C'est un domaine que je connais bien puisque j'y ai travaillé pour des périodes suffisantes et dans des «boîtes» qui portent de grands noms. Sans citer de nom, je peux affirmer que ce sont des sociétés où le rendement est exigé jusqu'à devenir inhumain. Le gain et le profit constituent leur première priorité. Le salaire conséquent, les primes, la couverture sociale, les congés passent en second rang. On peut même parler de sociétés «bidon» qui n'existent que le temps de ramasser de l'argent et d'arnaquer les employés, notamment la gente féminine.
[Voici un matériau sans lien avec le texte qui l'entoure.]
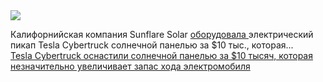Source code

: <!--2025-01-14 12:36:28-->
<div class="yb">
  <div class="rss smaller1 habr"><img src="https://habrastorage.org/webt/-_/o-/kq/-_o-kq8n1zebak5ydjxvbuxzv7y.jpeg" /><p>Калифорнийская компания Sunflare Solar <a href="https://electrek.co/2025/01/13/tesla-cybertruck-gets-10000-solar-panel-wrap-that-gives-you-more-range/" rel="noopener noreferrer nofollow">оборудовала </a>электрический пикап Tesla Cybertruck солнечной панелью за $10 тыс., которая... <br><a class="light" href="https://habr.com/ru/news/873580/?utm_source=habrahabr&utm_medium=rss&utm_campaign=873580">Tesla Cybertruck оснастили солнечной панелью за $10 тысяч, которая незначительно увеличивает запас хода электромобиля</a></div>
</div>
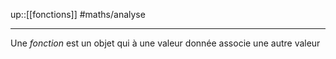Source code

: up::[[fonctions]]
#maths/analyse

----

Une _fonction_ est un objet qui à une valeur donnée associe une autre valeur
En effet, on procède à la technique suivante: on vous paye le premier mois, on vous pique la moitié du salaire le 2ème mois et puis plus rien… Ni siège, ni matériel, ni panneaux… un étage vide. Adieu salaire, adieu droits, adieu carrière. Je ne vise personne bien sûr. Mais je trouve que c'est malheureusement la vérité en général. S'il y a des boîtes correctes, c'est l'exception.
Kenzi 27 ans, Algérien
Contraignant et pénible
Merci pour le journal «l'Expert» qui prend l'initiative de se préoccuper d'un tel secteur d'activité et des conditions de travail de dizaine de milliers de jeunes, hommes et femmes. Il est vrai que nous sommes nombreux qui considèrent cette activité comme une nécessité temporaire pour pouvoir continuer ses études, ou pour se faire un peu d'argent, ou pour ne pas rester en chômage. Pour la majorité écrasante des filles que je côtoie dans mon travail, il s'agit d'une source de revenu nécessaire à la famille. J'étais venu en Tunisie avec la ferme intention de travailler dans un bureau d'architecture du fait que je suis architecte de formation. Je me trouve dans un centre d'appel. C'est la loi du marché de l'emploi. Me voilà donc dans un secteur contraignant et pénible où l'on passe tout son temps à parler, à persuader, à vendre des produits que nous ne connaissons même pas, parfois. Nos responsables appellent cela «challenge», que nous devons gagner chaque jour. Pour les salaires, on nous promet tout, au début. Salaire, prime, indemnité mais… à condition. Et ces conditions sont tellement nombreuses et irréalisables qu'on ne touche presque rien à la fin. Je trouve que cette activité sur laquelle pèse beaucoup l'intérêt et le profit mérite mieux et peut devenir un véritable métier qui a ses règles administratives, financières et humaines et qui contribue à l'épanouissement de tout un pays.
Imen, 26 ans
Dur… Dur… Ce travail!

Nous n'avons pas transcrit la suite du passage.